NIGEL Pearson will be pitting his wits against Jose Mourinho next season but tonight he followed “The Special One” by claiming silverware at the Reebok.

Wanderers once watched Chelsea celebrate the title on home turf and were reduced to the role of honourable hosts once again last night as Lloyd Dyer’s second-half strike earned the win Leicester City needed to secure top spot from Burnley.

Dougie Freedman claimed after a 5-3 defeat back in December that the Foxes were the best side in the division, “by a million miles,” in fact.

He will have been happy that the yawning class gap that appeared that afternoon at the King Power Stadium had been closed somewhat four months later.

Leicester head to the bright lights of the Premier League with an excellent young side and a brand of football that is quite a treat to watch. That Wanderers ran them close will give Freedman some cause for optimism, even though his side lost their unbeaten record.

Wanderers’ starting line-up and formation was certainly a departure from the norm.

With Alan Hutton absent, Hayden White was drafted in for his first start at right-back – Alex Baptiste nowhere to be seen – while Zat Knight also came back in alongside Matt Mills and David Wheater in a new-look back five.

Neil Danns was ineligible while another ex-Foxes man, Jermaine Beckford, was dropped to the bench.

Wanderers were effectively set up to contain. And thanks to Leicester’s lack of urgency around the penalty area in the first half, they succeeded in their task, to a degree.

The back line rode their luck at times, and the gaps between youngster White and the much more experienced Mills gave the Foxes plenty of encouragement.

Pearson’s side looked completely at ease with their own system – in fact the only criticism that could be levelled at them in the opening 45 minutes was that they were over-comfortable.

Danny Drinkwater pulled the strings with consummate ease in midfield, picking holes at random.

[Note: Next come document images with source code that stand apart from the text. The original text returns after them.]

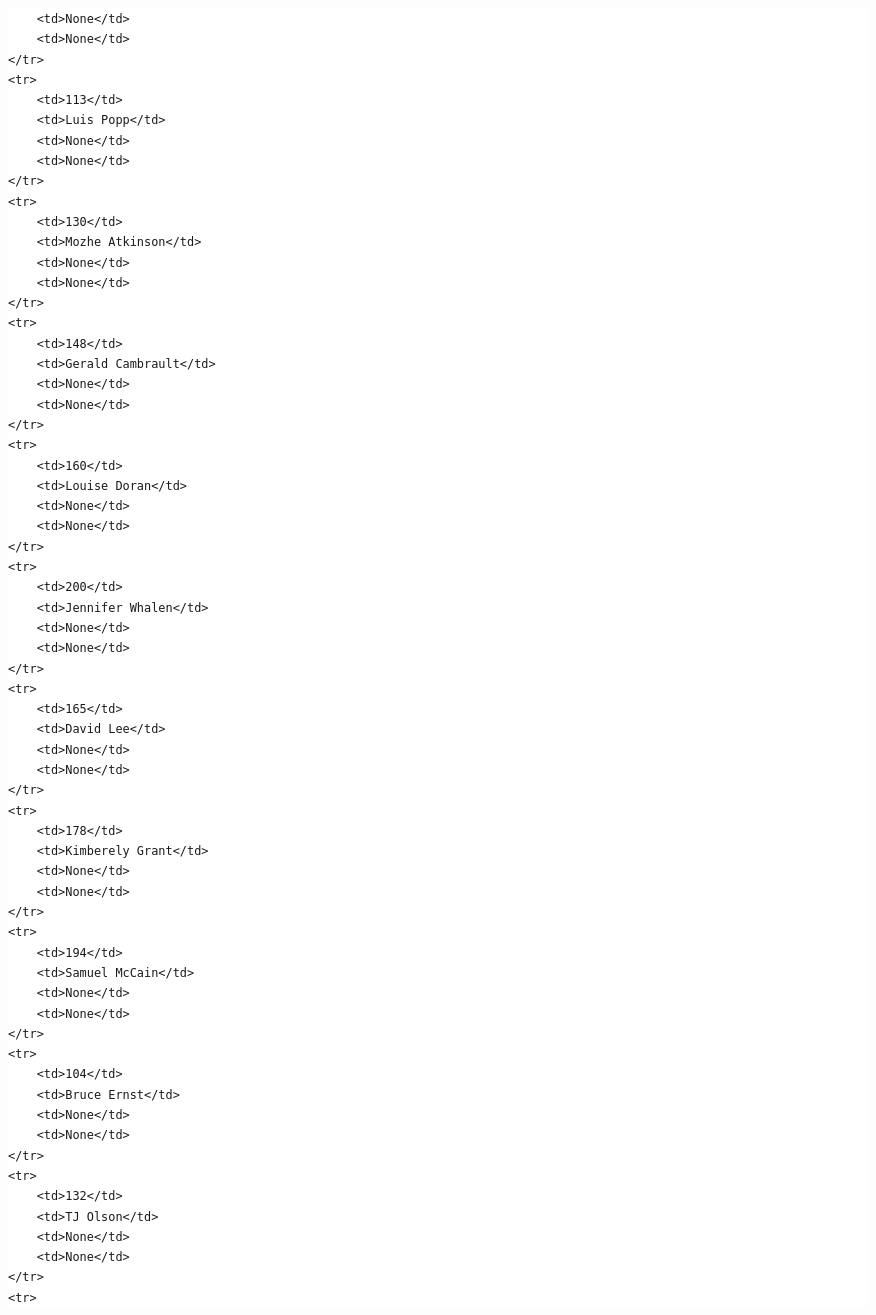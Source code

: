         <td>None</td>
        <td>None</td>
    </tr>
    <tr>
        <td>113</td>
        <td>Luis Popp</td>
        <td>None</td>
        <td>None</td>
    </tr>
    <tr>
        <td>130</td>
        <td>Mozhe Atkinson</td>
        <td>None</td>
        <td>None</td>
    </tr>
    <tr>
        <td>148</td>
        <td>Gerald Cambrault</td>
        <td>None</td>
        <td>None</td>
    </tr>
    <tr>
        <td>160</td>
        <td>Louise Doran</td>
        <td>None</td>
        <td>None</td>
    </tr>
    <tr>
        <td>200</td>
        <td>Jennifer Whalen</td>
        <td>None</td>
        <td>None</td>
    </tr>
    <tr>
        <td>165</td>
        <td>David Lee</td>
        <td>None</td>
        <td>None</td>
    </tr>
    <tr>
        <td>178</td>
        <td>Kimberely Grant</td>
        <td>None</td>
        <td>None</td>
    </tr>
    <tr>
        <td>194</td>
        <td>Samuel McCain</td>
        <td>None</td>
        <td>None</td>
    </tr>
    <tr>
        <td>104</td>
        <td>Bruce Ernst</td>
        <td>None</td>
        <td>None</td>
    </tr>
    <tr>
        <td>132</td>
        <td>TJ Olson</td>
        <td>None</td>
        <td>None</td>
    </tr>
    <tr>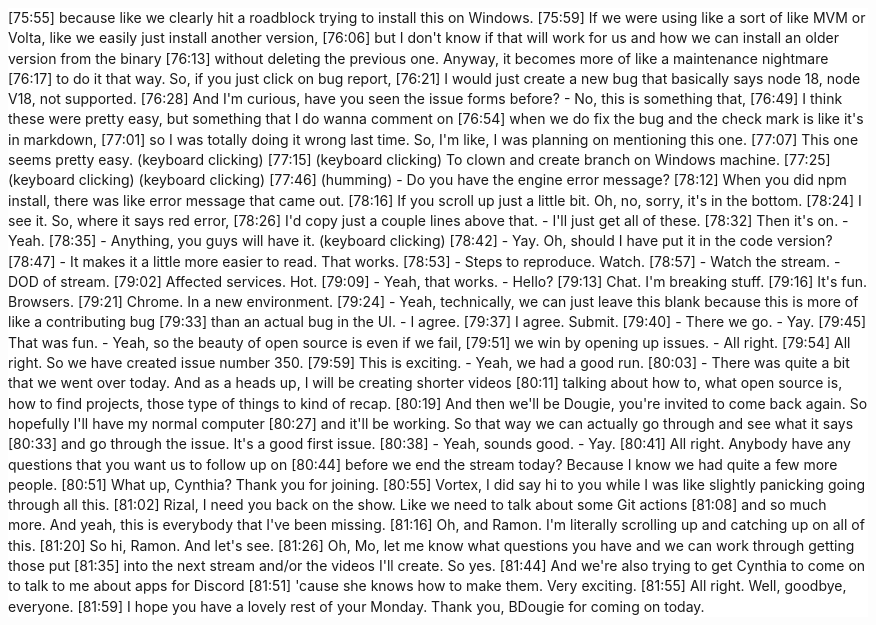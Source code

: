 [75:55] because like we clearly hit a roadblock trying to install this on Windows.
[75:59] If we were using like a sort of like MVM or Volta, like we easily just install another version,
[76:06] but I don't know if that will work for us and how we can install an older version from the binary
[76:13] without deleting the previous one. Anyway, it becomes more of like a maintenance nightmare
[76:17] to do it that way. So, if you just click on bug report,
[76:21] I would just create a new bug that basically says node 18, node V18, not supported.
[76:28] And I'm curious, have you seen the issue forms before? - No, this is something that,
[76:49] I think these were pretty easy, but something that I do wanna comment on
[76:54] when we do fix the bug and the check mark is like it's in markdown,
[77:01] so I was totally doing it wrong last time. So, I'm like, I was planning on mentioning this one.
[77:07] This one seems pretty easy. (keyboard clicking)
[77:15] (keyboard clicking) To clown and create branch on Windows machine.
[77:25] (keyboard clicking) (keyboard clicking)
[77:46] (humming) - Do you have the engine error message?
[78:12] When you did npm install, there was like error message that came out.
[78:16] If you scroll up just a little bit. Oh, no, sorry, it's in the bottom.
[78:24] I see it. So, where it says red error,
[78:26] I'd copy just a couple lines above that. - I'll just get all of these.
[78:32] Then it's on. - Yeah.
[78:35] - Anything, you guys will have it. (keyboard clicking)
[78:42] - Yay. Oh, should I have put it in the code version?
[78:47] - It makes it a little more easier to read. That works.
[78:53] - Steps to reproduce. Watch.
[78:57] - Watch the stream. - DOD of stream.
[79:02] Affected services. Hot.
[79:09] - Yeah, that works. - Hello?
[79:13] Chat. I'm breaking stuff.
[79:16] It's fun. Browsers.
[79:21] Chrome. In a new environment.
[79:24] - Yeah, technically, we can just leave this blank because this is more of like a contributing bug
[79:33] than an actual bug in the UI. - I agree.
[79:37] I agree. Submit.
[79:40] - There we go. - Yay.
[79:45] That was fun. - Yeah, so the beauty of open source is even if we fail,
[79:51] we win by opening up issues. - All right.
[79:54] All right. So we have created issue number 350.
[79:59] This is exciting. - Yeah, we had a good run.
[80:03] - There was quite a bit that we went over today. And as a heads up, I will be creating shorter videos
[80:11] talking about how to, what open source is, how to find projects, those type of things to kind of recap.
[80:19] And then we'll be Dougie, you're invited to come back again. So hopefully I'll have my normal computer
[80:27] and it'll be working. So that way we can actually go through and see what it says
[80:33] and go through the issue. It's a good first issue.
[80:38] - Yeah, sounds good. - Yay.
[80:41] All right. Anybody have any questions that you want us to follow up on
[80:44] before we end the stream today? Because I know we had quite a few more people.
[80:51] What up, Cynthia? Thank you for joining.
[80:55] Vortex, I did say hi to you while I was like slightly panicking going through all this.
[81:02] Rizal, I need you back on the show. Like we need to talk about some Git actions
[81:08] and so much more. And yeah, this is everybody that I've been missing.
[81:16] Oh, and Ramon. I'm literally scrolling up and catching up on all of this.
[81:20] So hi, Ramon. And let's see.
[81:26] Oh, Mo, let me know what questions you have and we can work through getting those put
[81:35] into the next stream and/or the videos I'll create. So yes.
[81:44] And we're also trying to get Cynthia to come on to talk to me about apps for Discord
[81:51] 'cause she knows how to make them. Very exciting.
[81:55] All right. Well, goodbye, everyone.
[81:59] I hope you have a lovely rest of your Monday. Thank you, BDougie for coming on today.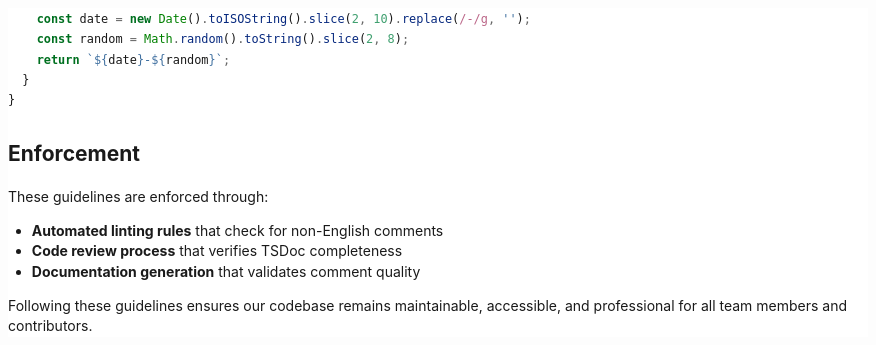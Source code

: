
 ```typescript
    const date = new Date().toISOString().slice(2, 10).replace(/-/g, '');
    const random = Math.random().toString().slice(2, 8);
    return `${date}-${random}`;
  }
}
```

## Enforcement

These guidelines are enforced through:
- **Automated linting rules** that check for non-English comments
- **Code review process** that verifies TSDoc completeness
- **Documentation generation** that validates comment quality

Following these guidelines ensures our codebase remains maintainable, accessible, and professional for all team members and contributors.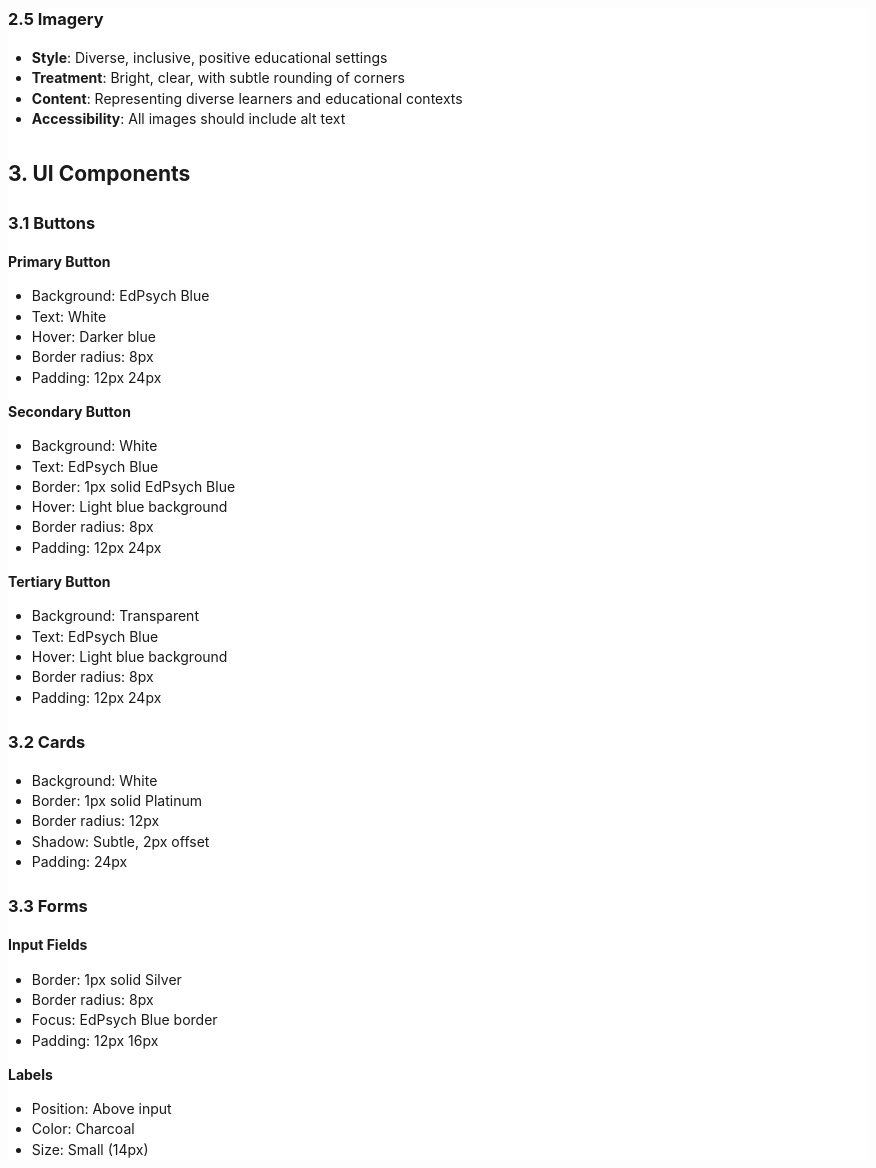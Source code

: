 ### 2.5 Imagery

- **Style**: Diverse, inclusive, positive educational settings
- **Treatment**: Bright, clear, with subtle rounding of corners
- **Content**: Representing diverse learners and educational contexts
- **Accessibility**: All images should include alt text

## 3. UI Components

### 3.1 Buttons

**Primary Button**
- Background: EdPsych Blue
- Text: White
- Hover: Darker blue
- Border radius: 8px
- Padding: 12px 24px

**Secondary Button**
- Background: White
- Text: EdPsych Blue
- Border: 1px solid EdPsych Blue
- Hover: Light blue background
- Border radius: 8px
- Padding: 12px 24px

**Tertiary Button**
- Background: Transparent
- Text: EdPsych Blue
- Hover: Light blue background
- Border radius: 8px
- Padding: 12px 24px

### 3.2 Cards

- Background: White
- Border: 1px solid Platinum
- Border radius: 12px
- Shadow: Subtle, 2px offset
- Padding: 24px

### 3.3 Forms

**Input Fields**
- Border: 1px solid Silver
- Border radius: 8px
- Focus: EdPsych Blue border
- Padding: 12px 16px

**Labels**
- Position: Above input
- Color: Charcoal
- Size: Small (14px)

Andy King had a shot deflected narrowly wide, Wheater blocked a goal-bound effort from Riyad Mahrez – who then tested Adam Bogdan with a vicious swerving effort from the edge of the box that almost caught the Hungarian napping. For a few, very brief, moments between the Leicester dominance, we did get a chance to see some bright football from Wanderers.

Jay Spearing played Jutkiewicz through for one golden chance, his shot struck high, wide and off-balance, but there were a few little exchanges that suggested if they could keep it tight at the back, there was certainly something in the game for them to take.

Slowly, the crowd started to wake from their slumber. But just as the Whites seemed to be getting back on an even keel, the visitors clicked through the gears.

Drinkwater and Matty James forced Bogdan into further action, before Knight got away with a mis-directed header that bounced inches over his own bar.

Perhaps that convinced Freedman to change things in the second half, with White hauled off at the break in favour of Beckford for an extra body up front.

Despite the reshuffle, it seemed normal service was resumed as Bogdan was called upon once more to beat away a dipping shot from Knockaert.

But the visitors’ insistence on trying to walk the ball into the net was working against them and suddenly, Wanderers began to fancy themselves for a goal. Had Jutkiewicz brought his shooting boots, they would have got one too.

Chung-Yong was become increasingly influential and the Korean weaved his way through two challenges to give Jutkiewicz a close-range chance he skewed just wide.

A couple of minutes later, sub Beckford put a wonderful ball over the top for his strike partner to chase on to and though he did well to out-pace Marcin Wasilewski, he shot was again aimed just off target.

Just as Andy Kellett was preparing to enter the game for his Wanderers debut, Jutkiewicz had another golden chance. Rob Hall – who would make way for Kellett – saw his shot deflected into his path but this time Kasper Schmeichel was on hand to parry his shot wide.

The game now wide open, Wanderers kept trying to play football. One great move involving sub Kellett ended with Beckford scuffing his shot from a good position.

Chris Lester came off the bench for his senior debut with 15 minutes remaining but it was asking a lot of the two youngsters to drag their side back into the game.

In the end, the East Midlanders rather cantered to victory and a rousing celebration with the Championship trophy at the end.

It is a blueprint for Freedman to follow – let’s not forget that while the Leicester fans chanted Pearson’s name at the end, there were times when the songs were not so sweet.